Le capitaine hocha tristement la tête au souvenir de son foulard.

— Quant à ce misérable crapaud de Snail, l’aimable enfant, il est assurément impossible de trouver un animal plus pervers et plus nuisible… Il ira loin, je me fais sa caution, de par Satan ! Mais c’est bien jeune pour travailler en public, sous la lumière du lustre… Il est dit, — ou que Dieu me foudroie ! — que je ne pourrai pas conduire un soir mistress Burnett au théâtre sans qu’il arrive comme cela…

Le capitaine n’acheva pas. Il avait mis sans doute un terme à ses irrésolutions, car il enfila Before-Lane à grandes enjambées, pataugeant dans la boue et ressemblant de loin à un ibis d’Égypte trempant le bout de ses longues jambes dans l’historique et bienfaisant limon du Nil.

Il poussa du pied la porte chancelante de The Pipe and Pot et entra.

Le cabaret de Peg Wicth avait une apparence beaucoup plus animée que naguère, et Assy-la-Rousse courait gauchement de table en table, ne sachant auquel entendre.

Madge, impassible, la pipe à la bouche, le chapeau sur la tête, fumait, buvait et ne disait rien.

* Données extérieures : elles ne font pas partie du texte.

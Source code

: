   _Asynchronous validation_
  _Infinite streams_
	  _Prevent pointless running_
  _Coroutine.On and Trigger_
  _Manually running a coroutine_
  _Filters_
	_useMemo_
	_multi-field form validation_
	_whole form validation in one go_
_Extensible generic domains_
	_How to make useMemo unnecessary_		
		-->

Mich avait ses deux coudes appuyés sur la table. Sa tête était nue. Une tumeur sanglante apparaissait au dessus de sa tempe et, de temps en temps, une goutte de sang pâle et blanchâtre coulait le long de ses cheveux trempés de sueur et tombait sur son épaule.

Snail buvait, miaulait, chantait, injuriait la sorcière Peg, baisait le rude menton de Madge et jetait le fond de son verre à la tête d’Assy-la-Rousse.

Dans un coin, Loo, stupéfiée par l’ivresse, dansait en chantant un refrain monotone et sourd. Personne ne prenait garde à elle. La pauvre fille, épuisée par cet effort insensé, râlait et suait à grosses gouttes. Sa creuse poitrine haletait. Deux taches écarlates brillaient aux pommettes de ses joues livides.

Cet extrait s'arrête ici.